Some Aspects Of Nicaragua’s Economy

Our annual economic program is part of an overall strategy which was first set up in the economic plan of 1980. This overall strategy defines three principal goals of the economy.

Xabier Gorostiaga

I. To Satisfy Basic Needs.

Our strategy differs from other models of economic development whose first priority is to establish a model of accumulation. Our first objective is to satisfy the basic needs of the majority of the population. This creates a new logic which we call the “logic of the majority”, i.e., the logic of the poor. Instead of organizing the economy from the perspective and interest of the top 5%, as it was done during the Somoza dynasty, we are trying to organize the economy from the perspective of the majority. This new logic will form the basis of the economy for the next three or four years, that is, until we finish the reconstruction period.

This reconstruction period will last five years because of the reduction in Nicaragua’s Gross Domestic Product. In the last two years under Somoza, there was a 32% negative growth in the Gross Domestic Product. In July, 1979, per capita income was equal to that of 1963. The first thing we are trying to do is to recover the former levels of production and standard of living with, or course, a different income and power distribution. The World Bank estimates that this will require ten years. We are more optimistic and believe we can accomplish this in five years.

Since our first goal is to satisfy basic needs (food, health and education), the Literacy Campaign was a priority last year. In economic terms, the Literacy Campaign did not constitute the most efficient use of our scarce resources. Yet considering the interests of the poor in a country with an illiteracy rate of close to 60%, we saw the literacy campaign as fundamental.
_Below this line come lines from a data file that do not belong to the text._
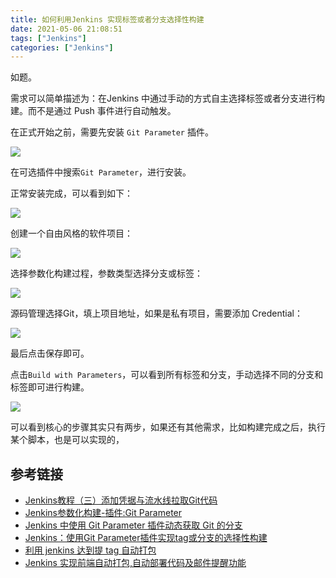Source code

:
 ```yaml
---
title: 如何利用Jenkins 实现标签或者分支选择性构建
date: 2021-05-06 21:08:51
tags: ["Jenkins"]
categories: ["Jenkins"]
---
```


如题。

<!-- more -->

需求可以简单描述为：在Jenkins 中通过手动的方式自主选择标签或者分支进行构建。而不是通过 Push 事件进行自动触发。

在正式开始之前，需要先安装 `Git Parameter` 插件。

![](https://cdn.jsdelivr.net/gh/0xAiKang/CDN/blog/images/20210506205636.png)

在可选插件中搜索`Git Parameter`，进行安装。

正常安装完成，可以看到如下：

![](https://cdn.jsdelivr.net/gh/0xAiKang/CDN/blog/images/20210506205903.png)

创建一个自由风格的软件项目：

![](https://cdn.jsdelivr.net/gh/0xAiKang/CDN/blog/images/20210506205922.png)

选择参数化构建过程，参数类型选择分支或标签：

![](https://cdn.jsdelivr.net/gh/0xAiKang/CDN/blog/images/20210506210012.png)

源码管理选择Git，填上项目地址，如果是私有项目，需要添加 Credential：

![](https://cdn.jsdelivr.net/gh/0xAiKang/CDN/blog/images/20210506210049.png)

最后点击保存即可。

点击`Build with Parameters`，可以看到所有标签和分支，手动选择不同的分支和标签即可进行构建。

![](https://cdn.jsdelivr.net/gh/0xAiKang/CDN/blog/images/20210506210303.png)

可以看到核心的步骤其实只有两步，如果还有其他需求，比如构建完成之后，执行某个脚本，也是可以实现的，

## 参考链接
* [Jenkins教程（三）添加凭据与流水线拉取Git代码](https://www.huaweicloud.com/articles/0591d64c9060a6484280fe1d55d251dc.html)
* [Jenkins参数化构建-插件:Git Parameter](https://www.jianshu.com/p/927a1599f7a0)
* [Jenkins 中使用 Git Parameter 插件动态获取 Git 的分支](http://www.mydlq.club/article/45/)
* [Jenkins：使用Git Parameter插件实现tag或分支的选择性构建](https://www.cnblogs.com/zt007/p/9472524.html)
* [利用 jenkins 达到提 tag 自动打包](https://testerhome.com/articles/17383)
* [Jenkins 实现前端自动打包,自动部署代码及邮件提醒功能](https://www.cnblogs.com/tugenhua0707/p/11949644.html)
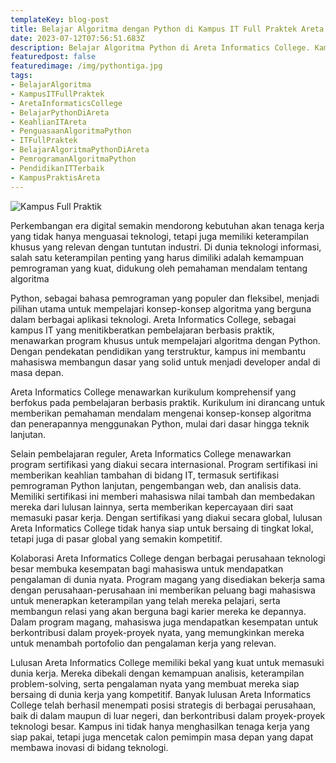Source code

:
 ```yaml
---
templateKey: blog-post
title: Belajar Algoritma dengan Python di Kampus IT Full Praktek Areta Informatics College Langkah Awal Menjadi Developer Andal
date: 2023-07-12T07:56:51.683Z
description: Belajar Algoritma Python di Areta Informatics College. Kampus IT dengan Pendekatan Full Praktik untuk Calon Developer
featuredpost: false
featuredimage: /img/pythontiga.jpg
tags:
- BelajarAlgoritma
- KampusITFullPraktek
- AretaInformaticsCollege
- BelajarPythonDiAreta
- KeahlianITAreta
- PenguasaanAlgoritmaPython
- ITFullPraktek
- BelajarAlgoritmaPythonDiAreta
- PemrogramanAlgoritmaPython
- PendidikanITTerbaik
- KampusPraktisAreta
---
```


![Kampus Full Praktik](/img/pythontiga.jpg "Kampus Full Praktik")

Perkembangan era digital semakin mendorong kebutuhan akan tenaga kerja yang tidak hanya menguasai teknologi, tetapi juga memiliki keterampilan khusus yang relevan dengan tuntutan industri. Di dunia teknologi informasi, salah satu keterampilan penting yang harus dimiliki adalah kemampuan pemrograman yang kuat, didukung oleh pemahaman mendalam tentang algoritma

Python, sebagai bahasa pemrograman yang populer dan fleksibel, menjadi pilihan utama untuk mempelajari konsep-konsep algoritma yang berguna dalam berbagai aplikasi teknologi. Areta Informatics College, sebagai kampus IT yang menitikberatkan pembelajaran berbasis praktik, menawarkan program khusus untuk mempelajari algoritma dengan Python. Dengan pendekatan pendidikan yang terstruktur, kampus ini membantu mahasiswa membangun dasar yang solid untuk menjadi developer andal di masa depan.

Areta Informatics College menawarkan kurikulum komprehensif yang berfokus pada pembelajaran berbasis praktik. Kurikulum ini dirancang untuk memberikan pemahaman mendalam mengenai konsep-konsep algoritma dan penerapannya menggunakan Python, mulai dari dasar hingga teknik lanjutan.

Selain pembelajaran reguler, Areta Informatics College menawarkan program sertifikasi yang diakui secara internasional. Program sertifikasi ini memberikan keahlian tambahan di bidang IT, termasuk sertifikasi pemrograman Python lanjutan, pengembangan web, dan analisis data. Memiliki sertifikasi ini memberi mahasiswa nilai tambah dan membedakan mereka dari lulusan lainnya, serta memberikan kepercayaan diri saat memasuki pasar kerja. Dengan sertifikasi yang diakui secara global, lulusan Areta Informatics College tidak hanya siap untuk bersaing di tingkat lokal, tetapi juga di pasar global yang semakin kompetitif.

Kolaborasi Areta Informatics College dengan berbagai perusahaan teknologi besar membuka kesempatan bagi mahasiswa untuk mendapatkan pengalaman di dunia nyata. Program magang yang disediakan bekerja sama dengan perusahaan-perusahaan ini memberikan peluang bagi mahasiswa untuk menerapkan keterampilan yang telah mereka pelajari, serta membangun relasi yang akan berguna bagi karier mereka ke depannya. Dalam program magang, mahasiswa juga mendapatkan kesempatan untuk berkontribusi dalam proyek-proyek nyata, yang memungkinkan mereka untuk menambah portofolio dan pengalaman kerja yang relevan.

Lulusan Areta Informatics College memiliki bekal yang kuat untuk memasuki dunia kerja. Mereka dibekali dengan kemampuan analisis, keterampilan problem-solving, serta pengalaman nyata yang membuat mereka siap bersaing di dunia kerja yang kompetitif. Banyak lulusan Areta Informatics College telah berhasil menempati posisi strategis di berbagai perusahaan, baik di dalam maupun di luar negeri, dan berkontribusi dalam proyek-proyek teknologi besar. Kampus ini tidak hanya menghasilkan tenaga kerja yang siap pakai, tetapi juga mencetak calon pemimpin masa depan yang dapat membawa inovasi di bidang teknologi.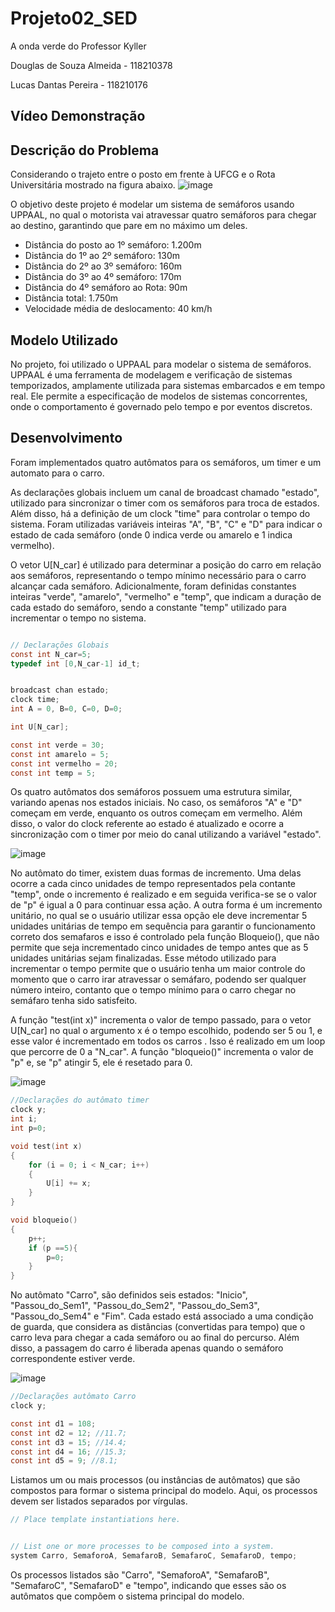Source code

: # Projeto02_SED
A onda verde do Professor Kyller

Douglas de Souza Almeida - 118210378

Lucas Dantas Pereira - 118210176

## Vídeo Demonstração

## Descrição do Problema
  Considerando o trajeto entre o posto em frente à UFCG e o Rota Universitária mostrado na figura abaixo.
![image](https://github.com/douglaspicui1/Projeto02_SED/assets/166778388/aff3f38d-3708-420b-a9de-807ed81477fd)

  O objetivo deste projeto é modelar um sistema de semáforos usando UPPAAL, no qual o motorista vai atravessar quatro semáforos para chegar ao destino, garantindo que pare em no máximo um deles.

- Distância do posto ao 1º semáforo: 1.200m 
- Distância do 1º ao 2º semáforo: 130m
- Distância do 2º ao 3º semáforo: 160m
- Distância do 3º ao 4º semáforo: 170m
- Distância do 4º semáforo ao Rota: 90m
- Distância total: 1.750m
- Velocidade média de deslocamento: 40 km/h

<!--Foi incluído um fluxo de veículos e realiado a especificação do comportamento desejado através de fórmulas em lógica temporal e realizado a verificação delas. -->

## Modelo Utilizado

  No projeto, foi utilizado o UPPAAL para modelar o sistema de semáforos. UPPAAL é uma ferramenta de modelagem e verificação de sistemas temporizados, amplamente utilizada para sistemas embarcados e em tempo real. Ele permite a especificação de modelos de sistemas concorrentes, onde o comportamento é governado pelo tempo e por eventos discretos.

## Desenvolvimento

  Foram implementados quatro autômatos para os semáforos, um timer e um automato para o carro.
  
  As declarações globais incluem um canal de broadcast chamado "estado", utilizado para sincronizar o timer com os semáforos para troca de estados. Além disso, há a definição de um clock "time" para controlar o tempo do sistema. Foram utilizadas variáveis inteiras "A", "B", "C" e "D" para indicar o estado de cada semáforo (onde 0 indica verde ou amarelo e 1 indica vermelho).
 
  O vetor U[N_car] é utilizado para determinar a posição do carro em relação aos semáforos, representando o tempo mínimo necessário para o carro alcançar cada semáforo. Adicionalmente, foram definidas constantes inteiras "verde", "amarelo", "vermelho" e "temp", que indicam a duração de cada estado do semáforo, sendo  a constante "temp" utilizado para incrementar o tempo no sistema.

```c

// Declarações Globais
const int N_car=5;
typedef int [0,N_car-1] id_t;


broadcast chan estado;
clock time;
int A = 0, B=0, C=0, D=0;

int U[N_car];

const int verde = 30;
const int amarelo = 5;
const int vermelho = 20;
const int temp = 5;


```

Os quatro autômatos dos semáforos possuem uma estrutura similar, variando apenas nos estados iniciais. No caso, os semáforos "A" e "D" começam em verde, enquanto os outros começam em vermelho. Além disso, o valor do clock referente ao estado é atualizado e ocorre a sincronização com o timer por meio do canal utilizando a variável "estado".

![image](https://github.com/douglaspicui1/Projeto02_SED/assets/166778388/73bd2c09-1ec9-4e50-a15e-f45354d2145e)

No autômato do timer, existem duas formas de incremento. Uma delas ocorre a cada cinco unidades de tempo representados pela contante "temp", onde o incremento é realizado e em seguida verifica-se se o valor de "p" é igual a 0 para continuar essa ação. A outra forma é um incremento unitário, no qual se o usuário utilizar essa opção ele deve incrementar 5 unidades unitárias de tempo em sequência para garantir o funcionamento correto dos semafaros e isso é controlado pela função Bloqueio(), que não permite que seja incrementado cinco unidades de tempo antes que as 5 unidades unitárias sejam finalizadas. Esse método utilizado para incrementar o tempo permite que o usuário tenha um maior controle do momento que o carro irar atravessar o semáfaro, podendo ser qualquer número inteiro, contanto que o tempo mínimo para o carro chegar no semáfaro tenha sido satisfeito.

A função "test(int x)" incrementa o valor de tempo passado, para o vetor U[N_car] no qual o argumento x é o tempo escolhido, podendo ser 5 ou 1, e esse valor é incrementado em todos os carros . Isso é realizado em um loop que percorre de 0 a "N_car". A função "bloqueio()" incrementa o valor de "p" e, se "p" atingir 5, ele é resetado para 0.

![image](https://github.com/douglaspicui1/Projeto02_SED/assets/166778388/7e6d8269-eacd-461d-8fd8-874b0967aece)

```c
//Declarações do autômato timer
clock y;
int i;
int p=0;

void test(int x)
{
    for (i = 0; i < N_car; i++)
    {
        U[i] += x;
    }
}

void bloqueio()
{
    p++;
    if (p ==5){
        p=0;
    }
}
```

No autômato "Carro", são definidos seis estados: "Inicio", "Passou_do_Sem1", "Passou_do_Sem2", "Passou_do_Sem3", "Passou_do_Sem4" e "Fim". Cada estado está associado a uma condição de guarda, que considera as distâncias (convertidas para tempo) que o carro leva para chegar a cada semáforo ou ao final do percurso. Além disso, a passagem do carro é liberada apenas quando o semáforo correspondente estiver verde.

![image](https://github.com/douglaspicui1/Projeto02_SED/assets/166778388/64d2cd54-97a2-4409-8996-5cb22f834ef7)

```c
//Declarações autômato Carro
clock y;

const int d1 = 108;
const int d2 = 12; //11.7;
const int d3 = 15; //14.4;
const int d4 = 16; //15.3;
const int d5 = 9; //8.1;

``` 

Listamos um ou mais processos (ou instâncias de autômatos) que são compostos para formar o sistema principal do modelo. Aqui, os processos devem ser listados separados por vírgulas.

```c
// Place template instantiations here.


// List one or more processes to be composed into a system.
system Carro, SemaforoA, SemafaroB, SemafaroC, SemafaroD, tempo;

```

Os processos listados são "Carro", "SemaforoA", "SemafaroB", "SemafaroC", "SemafaroD" e "tempo", indicando que esses são os autômatos que compõem o sistema principal do modelo.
In education and health today, we are spending more than double what Somoza spent in the best budget year for education and health, which was in 1978. We now have close to 850,000 persons engaged in educational programs. One third of our population is enrolled in formal or technical higher education programs, and this weighs too heavily on our economy in this reconstruction period. This is why we are implementing mobilizing methods of education such as the adult education campaign. The students of this campaign will go on to teach others how to read and write and also how to produce in the agricultural sector. We are trying to create an educational system which includes the entire population of Nicaragua. Each ministry will offer permanent training and formation courses. We realize that the lack of people with technical and political preparation constitutes one of the main obstacles to achieving our goals.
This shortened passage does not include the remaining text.